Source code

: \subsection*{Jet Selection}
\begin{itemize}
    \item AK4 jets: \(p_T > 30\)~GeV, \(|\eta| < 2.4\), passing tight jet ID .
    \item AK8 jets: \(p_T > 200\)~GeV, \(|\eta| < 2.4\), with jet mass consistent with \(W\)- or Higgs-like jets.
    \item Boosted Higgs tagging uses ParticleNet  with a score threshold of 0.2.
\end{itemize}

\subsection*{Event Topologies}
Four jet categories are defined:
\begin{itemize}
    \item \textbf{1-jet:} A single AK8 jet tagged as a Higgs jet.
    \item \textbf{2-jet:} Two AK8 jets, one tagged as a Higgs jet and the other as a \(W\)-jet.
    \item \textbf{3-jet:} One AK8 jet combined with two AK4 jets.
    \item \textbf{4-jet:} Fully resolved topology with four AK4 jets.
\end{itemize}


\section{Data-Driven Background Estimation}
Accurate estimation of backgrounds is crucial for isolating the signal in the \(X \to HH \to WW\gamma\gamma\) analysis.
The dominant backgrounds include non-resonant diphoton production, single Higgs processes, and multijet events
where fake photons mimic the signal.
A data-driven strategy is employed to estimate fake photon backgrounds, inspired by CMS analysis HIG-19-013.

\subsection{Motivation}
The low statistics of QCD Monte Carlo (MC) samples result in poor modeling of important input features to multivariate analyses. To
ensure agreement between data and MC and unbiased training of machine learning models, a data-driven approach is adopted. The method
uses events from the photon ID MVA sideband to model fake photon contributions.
________________________________________
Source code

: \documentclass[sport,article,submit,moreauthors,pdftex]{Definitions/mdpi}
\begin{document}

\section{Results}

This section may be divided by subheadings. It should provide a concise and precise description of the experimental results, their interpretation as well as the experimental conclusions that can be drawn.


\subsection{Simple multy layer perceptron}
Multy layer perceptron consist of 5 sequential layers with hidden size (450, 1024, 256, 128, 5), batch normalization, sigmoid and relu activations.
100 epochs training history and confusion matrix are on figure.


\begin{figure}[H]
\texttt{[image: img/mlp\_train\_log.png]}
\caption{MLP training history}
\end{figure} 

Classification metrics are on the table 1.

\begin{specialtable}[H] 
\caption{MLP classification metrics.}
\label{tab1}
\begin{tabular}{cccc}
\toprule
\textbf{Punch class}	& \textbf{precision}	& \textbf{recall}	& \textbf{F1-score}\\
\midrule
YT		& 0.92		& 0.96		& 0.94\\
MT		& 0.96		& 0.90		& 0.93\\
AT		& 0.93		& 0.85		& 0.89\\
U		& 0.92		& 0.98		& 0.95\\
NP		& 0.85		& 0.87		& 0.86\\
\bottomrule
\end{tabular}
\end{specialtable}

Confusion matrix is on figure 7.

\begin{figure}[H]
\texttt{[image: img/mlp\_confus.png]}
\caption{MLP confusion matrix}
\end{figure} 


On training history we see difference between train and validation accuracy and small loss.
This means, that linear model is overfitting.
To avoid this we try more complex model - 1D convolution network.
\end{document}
________________________________________
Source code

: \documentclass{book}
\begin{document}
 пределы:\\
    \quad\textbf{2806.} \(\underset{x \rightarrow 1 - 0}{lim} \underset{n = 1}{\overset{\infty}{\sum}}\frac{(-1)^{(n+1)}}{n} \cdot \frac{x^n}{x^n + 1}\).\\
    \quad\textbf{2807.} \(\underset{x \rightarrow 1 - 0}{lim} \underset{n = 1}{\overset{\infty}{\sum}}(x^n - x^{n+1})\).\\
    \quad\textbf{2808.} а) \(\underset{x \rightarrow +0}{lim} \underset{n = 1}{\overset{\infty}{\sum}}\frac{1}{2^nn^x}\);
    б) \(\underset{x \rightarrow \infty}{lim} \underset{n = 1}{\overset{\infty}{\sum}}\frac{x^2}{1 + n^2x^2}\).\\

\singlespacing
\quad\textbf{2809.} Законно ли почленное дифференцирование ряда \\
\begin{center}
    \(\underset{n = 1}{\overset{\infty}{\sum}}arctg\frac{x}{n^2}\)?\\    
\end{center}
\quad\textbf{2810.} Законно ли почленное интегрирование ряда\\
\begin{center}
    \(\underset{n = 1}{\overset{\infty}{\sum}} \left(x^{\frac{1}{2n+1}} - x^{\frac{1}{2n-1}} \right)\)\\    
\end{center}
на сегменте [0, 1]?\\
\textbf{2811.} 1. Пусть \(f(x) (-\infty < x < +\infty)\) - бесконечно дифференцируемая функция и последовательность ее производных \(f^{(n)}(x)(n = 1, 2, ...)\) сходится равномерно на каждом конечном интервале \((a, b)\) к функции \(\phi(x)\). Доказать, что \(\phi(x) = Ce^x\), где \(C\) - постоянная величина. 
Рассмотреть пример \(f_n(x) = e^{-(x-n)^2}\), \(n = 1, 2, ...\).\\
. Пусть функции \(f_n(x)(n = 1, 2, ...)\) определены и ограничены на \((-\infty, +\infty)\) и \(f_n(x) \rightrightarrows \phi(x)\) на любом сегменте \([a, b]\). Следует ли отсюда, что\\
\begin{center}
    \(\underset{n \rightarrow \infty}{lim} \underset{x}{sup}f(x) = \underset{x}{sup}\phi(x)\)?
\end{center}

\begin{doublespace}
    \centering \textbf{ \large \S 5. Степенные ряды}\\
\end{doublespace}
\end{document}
________________________________________
Task brief>
Return all lines in the entries above that carry the word "training".

Task response>
ensure agreement between data and MC and unbiased training of machine learning models, a data-driven approach is adopted. The method
100 epochs training history and confusion matrix are on figure.
\caption{MLP training history}
On training history we see difference between train and validation accuracy and small loss.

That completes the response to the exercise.